Film ve dizilerde kendine sıkça yer edinen, her zaman “Acaba gelecekte böyle bir hastalık olur mu?” dediğimiz zombiliğin şu anki gerçekliği konusunda yanılıyoruz. Aslında hepimiz belirli bir müddet “zombi” sayılıyoruz. Nasıl mı?
Öldükten sonraki saatlerde insan beynindeki bazı hücreler hala aktiftir. Chicago Illinois Üniversitesi'nin yeni araştırmasına göre, bazı hücreler aktivitelerini daha da artırıyor ve devasa boyutlara ulaşıyor. Scientific Reports dergisinde yeni yayınlanan bir çalışmada, UIC araştırmacıları, rutin beyin ameliyatı sırasında toplanan taze beyin dokusunda gen aktivitesini, ölümü simüle etmek için çıkarıldıktan sonra birkaç kez analiz ettiler. Bazı hücrelerde gen aktivitesinin aslında ölümden sonra arttığını bulmuşlardı. Bu “zombi genler” hücresine özgü ismiyle inflamatuar hücreler. Araştırmacılar, bu glial hücrelerin ölümden birkaç saat sonra uzun kol benzeri uzantıların büyüdüğünü ve filizlendiğini gözlemledi.

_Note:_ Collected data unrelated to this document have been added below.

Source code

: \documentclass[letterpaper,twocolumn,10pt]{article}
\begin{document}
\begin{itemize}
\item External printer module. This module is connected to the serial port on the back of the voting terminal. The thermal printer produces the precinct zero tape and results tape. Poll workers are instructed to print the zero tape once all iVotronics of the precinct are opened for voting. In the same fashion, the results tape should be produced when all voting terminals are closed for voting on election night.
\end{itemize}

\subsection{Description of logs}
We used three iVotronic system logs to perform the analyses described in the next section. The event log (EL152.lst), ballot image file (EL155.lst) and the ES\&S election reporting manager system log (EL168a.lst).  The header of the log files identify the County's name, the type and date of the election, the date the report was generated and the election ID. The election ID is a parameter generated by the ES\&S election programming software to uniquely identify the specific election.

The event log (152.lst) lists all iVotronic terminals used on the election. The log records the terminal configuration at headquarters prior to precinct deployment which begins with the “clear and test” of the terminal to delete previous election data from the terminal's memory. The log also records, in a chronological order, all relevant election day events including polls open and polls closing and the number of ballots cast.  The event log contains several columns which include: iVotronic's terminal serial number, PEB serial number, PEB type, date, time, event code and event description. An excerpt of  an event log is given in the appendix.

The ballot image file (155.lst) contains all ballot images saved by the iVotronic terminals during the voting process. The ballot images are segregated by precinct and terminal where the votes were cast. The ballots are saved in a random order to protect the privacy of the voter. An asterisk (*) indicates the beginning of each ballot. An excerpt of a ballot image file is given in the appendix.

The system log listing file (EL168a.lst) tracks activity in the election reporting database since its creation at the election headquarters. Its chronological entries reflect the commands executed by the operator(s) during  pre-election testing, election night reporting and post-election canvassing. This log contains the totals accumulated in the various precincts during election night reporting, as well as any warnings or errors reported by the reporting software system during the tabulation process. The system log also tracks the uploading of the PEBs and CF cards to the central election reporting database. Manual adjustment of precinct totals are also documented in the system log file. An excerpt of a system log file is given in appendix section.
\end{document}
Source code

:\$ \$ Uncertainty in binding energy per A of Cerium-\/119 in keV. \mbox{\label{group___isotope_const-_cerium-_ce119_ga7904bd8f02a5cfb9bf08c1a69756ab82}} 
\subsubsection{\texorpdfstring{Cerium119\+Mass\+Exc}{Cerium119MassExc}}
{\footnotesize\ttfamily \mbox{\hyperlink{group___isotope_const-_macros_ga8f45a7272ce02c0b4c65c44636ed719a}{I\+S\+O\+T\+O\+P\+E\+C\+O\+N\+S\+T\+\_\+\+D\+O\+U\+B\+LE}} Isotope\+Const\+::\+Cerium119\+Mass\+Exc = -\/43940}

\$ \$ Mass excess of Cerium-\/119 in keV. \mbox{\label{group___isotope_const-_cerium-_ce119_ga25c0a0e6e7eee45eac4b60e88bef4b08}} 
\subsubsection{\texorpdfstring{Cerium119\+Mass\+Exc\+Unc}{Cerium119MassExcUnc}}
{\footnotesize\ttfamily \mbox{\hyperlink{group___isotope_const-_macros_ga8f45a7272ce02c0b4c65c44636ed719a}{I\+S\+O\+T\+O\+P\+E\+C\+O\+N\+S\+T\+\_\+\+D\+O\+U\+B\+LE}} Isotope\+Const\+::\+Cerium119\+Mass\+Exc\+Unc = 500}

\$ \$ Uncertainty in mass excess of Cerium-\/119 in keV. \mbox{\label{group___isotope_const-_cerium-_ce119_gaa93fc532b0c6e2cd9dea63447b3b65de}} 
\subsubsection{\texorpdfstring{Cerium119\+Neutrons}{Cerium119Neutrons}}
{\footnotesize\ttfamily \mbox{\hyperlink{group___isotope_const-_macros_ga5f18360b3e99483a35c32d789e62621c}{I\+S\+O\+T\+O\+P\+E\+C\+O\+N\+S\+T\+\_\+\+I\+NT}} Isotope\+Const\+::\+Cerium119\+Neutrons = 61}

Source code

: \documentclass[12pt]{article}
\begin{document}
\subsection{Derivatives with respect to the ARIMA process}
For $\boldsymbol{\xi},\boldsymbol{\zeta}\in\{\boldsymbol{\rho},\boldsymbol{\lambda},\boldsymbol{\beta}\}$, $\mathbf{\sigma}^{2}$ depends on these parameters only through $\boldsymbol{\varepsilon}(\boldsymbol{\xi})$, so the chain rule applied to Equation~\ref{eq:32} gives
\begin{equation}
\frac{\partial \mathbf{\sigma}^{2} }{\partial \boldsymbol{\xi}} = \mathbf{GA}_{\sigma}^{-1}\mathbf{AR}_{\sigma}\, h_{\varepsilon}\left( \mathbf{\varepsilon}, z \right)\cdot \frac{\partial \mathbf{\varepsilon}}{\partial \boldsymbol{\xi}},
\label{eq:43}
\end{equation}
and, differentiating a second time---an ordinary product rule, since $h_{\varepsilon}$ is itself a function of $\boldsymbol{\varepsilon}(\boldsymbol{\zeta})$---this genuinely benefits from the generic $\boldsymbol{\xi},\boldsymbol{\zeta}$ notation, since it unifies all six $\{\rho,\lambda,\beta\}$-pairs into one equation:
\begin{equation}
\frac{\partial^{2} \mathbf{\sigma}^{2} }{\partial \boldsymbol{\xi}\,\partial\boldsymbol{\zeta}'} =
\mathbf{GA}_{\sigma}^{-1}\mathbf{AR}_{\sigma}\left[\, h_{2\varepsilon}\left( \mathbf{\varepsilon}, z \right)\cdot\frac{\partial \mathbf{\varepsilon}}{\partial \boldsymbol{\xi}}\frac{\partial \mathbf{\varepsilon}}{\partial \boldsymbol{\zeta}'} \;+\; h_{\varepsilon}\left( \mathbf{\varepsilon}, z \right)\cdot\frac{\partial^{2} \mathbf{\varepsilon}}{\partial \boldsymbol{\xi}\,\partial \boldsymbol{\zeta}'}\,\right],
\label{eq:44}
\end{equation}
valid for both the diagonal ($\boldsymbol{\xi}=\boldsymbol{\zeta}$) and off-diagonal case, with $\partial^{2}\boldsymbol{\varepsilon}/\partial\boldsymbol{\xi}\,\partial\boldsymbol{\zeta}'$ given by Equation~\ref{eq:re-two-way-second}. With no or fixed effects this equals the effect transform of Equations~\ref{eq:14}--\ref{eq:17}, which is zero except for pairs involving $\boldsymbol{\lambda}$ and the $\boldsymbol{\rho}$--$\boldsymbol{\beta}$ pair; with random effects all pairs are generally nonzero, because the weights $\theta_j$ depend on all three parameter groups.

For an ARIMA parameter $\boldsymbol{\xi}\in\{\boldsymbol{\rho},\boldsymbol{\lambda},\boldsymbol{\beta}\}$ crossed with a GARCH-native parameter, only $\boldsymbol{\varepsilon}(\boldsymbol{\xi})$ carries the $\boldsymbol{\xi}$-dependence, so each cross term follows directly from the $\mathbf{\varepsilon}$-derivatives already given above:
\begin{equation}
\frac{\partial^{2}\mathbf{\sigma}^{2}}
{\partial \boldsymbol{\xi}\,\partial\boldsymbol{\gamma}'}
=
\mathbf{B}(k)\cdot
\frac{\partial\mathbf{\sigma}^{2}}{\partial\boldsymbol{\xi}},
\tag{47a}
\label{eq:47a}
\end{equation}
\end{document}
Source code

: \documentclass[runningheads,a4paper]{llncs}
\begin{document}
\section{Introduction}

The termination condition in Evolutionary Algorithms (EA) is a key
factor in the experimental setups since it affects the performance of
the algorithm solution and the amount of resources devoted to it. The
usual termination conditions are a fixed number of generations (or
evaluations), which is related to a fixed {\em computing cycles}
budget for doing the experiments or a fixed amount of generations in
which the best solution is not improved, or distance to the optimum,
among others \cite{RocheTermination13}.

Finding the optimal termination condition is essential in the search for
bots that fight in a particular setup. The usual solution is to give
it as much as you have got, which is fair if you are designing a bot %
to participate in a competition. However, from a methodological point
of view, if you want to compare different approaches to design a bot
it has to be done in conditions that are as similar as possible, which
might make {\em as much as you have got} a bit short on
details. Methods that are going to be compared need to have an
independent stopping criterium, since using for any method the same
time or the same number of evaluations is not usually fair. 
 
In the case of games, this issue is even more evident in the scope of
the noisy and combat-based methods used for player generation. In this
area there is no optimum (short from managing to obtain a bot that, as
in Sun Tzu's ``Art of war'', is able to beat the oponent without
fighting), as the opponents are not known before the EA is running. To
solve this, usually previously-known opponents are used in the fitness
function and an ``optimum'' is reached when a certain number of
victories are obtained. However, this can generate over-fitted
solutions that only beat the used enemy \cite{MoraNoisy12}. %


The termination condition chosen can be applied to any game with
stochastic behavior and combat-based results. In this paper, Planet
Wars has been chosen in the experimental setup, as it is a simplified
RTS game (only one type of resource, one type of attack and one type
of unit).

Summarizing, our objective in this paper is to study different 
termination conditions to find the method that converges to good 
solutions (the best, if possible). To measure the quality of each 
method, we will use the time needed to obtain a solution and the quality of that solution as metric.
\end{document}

John S. Garvin profesörü ve Nöroloji ve Rehabilitasyon Başkanı Dr. Jeffrey Loeb, "glial hücrelerin ölümden sonra genişlemesi, iltihaplı oldukları ve işlerinin oksijen yoksunluğu veya inme gibi beyin yaralanmalarından sonra işleri temizlemektir" diye dile getirdi. Loeb önemli olanın bu keşfin etkileri olduğunu söyledi. Loeb ve ekibi, taze insan beyin dokusunda gen aktivitesinin, nörolojik bozukluğu olmayan insanlardan veya otizmden alzheimer'a kadar çok çeşitli nörolojik bozuklukları olan insanlardan ölüm sonrası beyin gen aktivitesinin yayınlanmış raporlarından hiçbiriyle eşleşmediğini farketti. Bu sebeple bir adet ölüm sonrası simülasyonu çalışması yaptılar. Otizm, şizofreni ve alzheimer hastalığı gibi beyinsel bozukluklara tedaviler bulmak için ölüm sonrası insan beyin dokularını kullanan araştırma çalışmalarının çoğu, ölüm sonrası gen veya hücre aktivitesini hesaba katmaz. Loeb, “Çoğu çalışma, kalp atmayı bıraktığında beyindeki her şeyin durduğunu varsayıyor, ancak bu böyle değil" dedi. "Bulgularımız insan beyin dokuları üzerindeki araştırmaları yorumlamak için gerekli olacak. Şimdiye kadar bu değişiklikleri ölçmedik.”
“Zombi genleri”n azaldığı aynı zamanda aktiviteleri arttığı görüldü. Ölüm sonrası değişikliklerin paterni yaklaşık 12 saatte zirveye ulaştı. Ekip, "Bulgularımız insan dokusu araştırma programlarını atmamız gerektiği anlamına gelmiyor, sadece araştırmacıların bu genetik ve hücresel değişiklikleri hesaba katması ve bu değişikliklerin büyüklüğünü en aza indirgemek gerekiyor.” dedi.
İnsan beyni hala bilim ve tıp dünyasında tam anlamıyla çözülememiştir. Bu araştırma sonucunda beynin aslında düşündüğümüzden çok daha fazla çalışmaya devam edebildiği görülmüştür. Bu genlerin aktivitesinden yola çıkarılarak beyinsel yapıyı bozan birçok hastalığın işleyişi daha rahat gözlenebilecek ve alternatif tedavi yöntemleri ortaya sunulabilecek.